The Old Man And The Brat

DQI Bureau
New Update

Compaq''s historic acquisition of Digital for $

9.6 billion, creating the second largest edifice in the worldwide IT industry, has made

the Dells and the Gerstners of the world sit up and rework their strategies for the

future. The ripples created extend much beyond the surface, with the impact being felt all

over the world.


It is a sad end to a great company, what

could have been a great company has met this fate. These comments from Pravin Gandhi, one

of the founder directors of Digital India and one of the men responsible for getting

Digital into India, first as an agency through Hinditron, and then as a joint venture with

Digital Equipment Corp. (DEC) itself, sum up the sentiments of many an old timer about the

acquisition of Digital by Compaq. Equally poignant is that Digital, considered at one time

as one of the challengers to IBM, will in fact be actually challenging IBM after the

acquisition by Compaq more effectively. It would be a matter of immense satisfaction to

the Founder of Digital Ken Olsen that as a 100 percent subsidiary of Compaq, his original

dream is getting fulfilled.

Not that the end of Digital as a separate

entity was unexpected. In the past few years, in spite of the bravado put up by the legion

of Digital executives, the company has been in trouble. Despite denials, its Great White

Hope, Alpha, has not been doing particularly well. Its PCs, despite a good batting

average, were not there yet, certainly not amongst the Top Five PC vendors. Proprietary OS

VMS was, as per the trends elsewhere in the world, on the decline. In fact, many argue

that what was carrying the company was the sheer inertia of force of the yesteryears. At

one point in time, Businessweek even theorized that Chairman Robert Palmer may be on his

way out. Trouble was that there were few who wanted to be on the way in.

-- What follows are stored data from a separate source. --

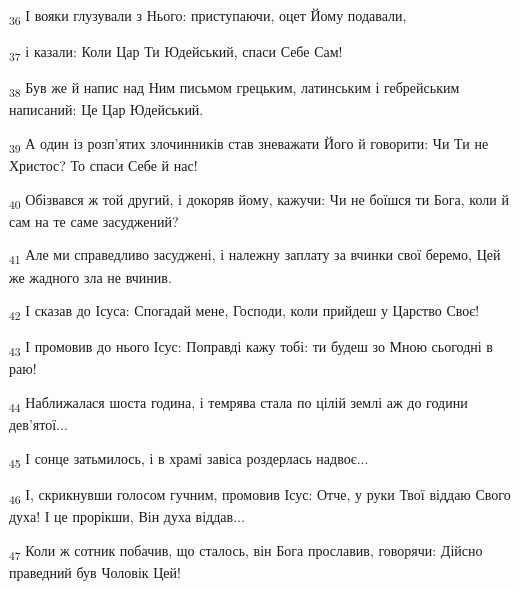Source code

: \begin{tcolorbox}
\textsubscript{36} І вояки глузували з Нього: приступаючи, оцет Йому подавали,
\end{tcolorbox}
\begin{tcolorbox}
\textsubscript{37} і казали: Коли Цар Ти Юдейський, спаси Себе Сам!
\end{tcolorbox}
\begin{tcolorbox}
\textsubscript{38} Був же й напис над Ним письмом грецьким, латинським і гебрейським написаний: Це Цар Юдейський.
\end{tcolorbox}
\begin{tcolorbox}
\textsubscript{39} А один із розп'ятих злочинників став зневажати Його й говорити: Чи Ти не Христос? То спаси Себе й нас!
\end{tcolorbox}
\begin{tcolorbox}
\textsubscript{40} Обізвався ж той другий, і докоряв йому, кажучи: Чи не боїшся ти Бога, коли й сам на те саме засуджений?
\end{tcolorbox}
\begin{tcolorbox}
\textsubscript{41} Але ми справедливо засуджені, і належну заплату за вчинки свої беремо, Цей же жадного зла не вчинив.
\end{tcolorbox}
\begin{tcolorbox}
\textsubscript{42} І сказав до Ісуса: Спогадай мене, Господи, коли прийдеш у Царство Своє!
\end{tcolorbox}
\begin{tcolorbox}
\textsubscript{43} І промовив до нього Ісус: Поправді кажу тобі: ти будеш зо Мною сьогодні в раю!
\end{tcolorbox}
\begin{tcolorbox}
\textsubscript{44} Наближалася шоста година, і темрява стала по цілій землі аж до години дев'ятої...
\end{tcolorbox}
\begin{tcolorbox}
\textsubscript{45} І сонце затьмилось, і в храмі завіса роздерлась надвоє...
\end{tcolorbox}
\begin{tcolorbox}
\textsubscript{46} І, скрикнувши голосом гучним, промовив Ісус: Отче, у руки Твої віддаю Свого духа! І це прорікши, Він духа віддав...
\end{tcolorbox}
\begin{tcolorbox}
\textsubscript{47} Коли ж сотник побачив, що сталось, він Бога прославив, говорячи: Дійсно праведний був Чоловік Цей!
\end{tcolorbox}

What was unexpected was that it would be

acquired by someone like Compaq. Not that it is meant in a derogatory sense toward Compaq,

but compared to the history of Digital, Compaq is a Johnny-come-lately. It is primarily a

PC company or a box pusher. Its strengths are in channels, volumes, and crashing prices.

Streetsmart Compaq, was not anywhere known for enterprise-wide solutions. However, besides

all the above, what Compaq does have is enormous panache, tremendous ambition, and a

shark-like instinct for growth-at-any-cost. It had also recently exhibited its hunger for

high-end solutions market by gobbling up Tandem and just when the world thought that

Chairman Eckhard Pfeiffer had achieved his 12-month nirvana, he gobbled up Digital too.


Compaqization Of Digital

An immediate impact of the Compaqization of Digital is that the IT industry gets divided a
little more neatly. At the top end, we now have IBM, HP, and Compaq (or Comdig, if we

choose to call it). These are the big boys of enterprise solutions, with a repertoire of

offerings ranging from, to borrow a phrase from IBM, palmtops to teraflops. They play just

about every segment of the market. Each boasts of a global presence and will be competing

with each other everywhere. The second tier comprises companies like Dell, Acer, Packard

Bell- quintessentially PC companies, which with the help of Intel''s power increases on the

chip and Microsoft''s proportionate ballooning of applications, are trying to scale the

desktops into Small and Medium Enterprise (SME) and into departmental servers in larger

corporates. Their key strength is perhaps not even technology. It is logistics and supply

chain management in getting their product faster, in a configuration as desired by their

customers, worldwide. Between the two layers, horizontally, we have the two ''enablers''

Intel and Microsoft, who, when are not spending their time in Washington lobbying against

Justice department, produce the processors and the key software needed by the two

players-the OS, the suites, and the browsers. Then we have a plethora of players, playing

in a plethora of niches. We have datacom companies like Cisco and 3Com in the burgeoning

datacom equipment market, we have players like Oracle and Novell, straddling the OS as

well as the tools market. We have players like EDS and Perot Systems, who are in the

high-end systems integration market, and Computer Associates (CA), a plumber in the large

enterprises'' solutions market. Bringing up the bottom will be the geography-specific local

companies, like Zenith etc. in India and Legend in China.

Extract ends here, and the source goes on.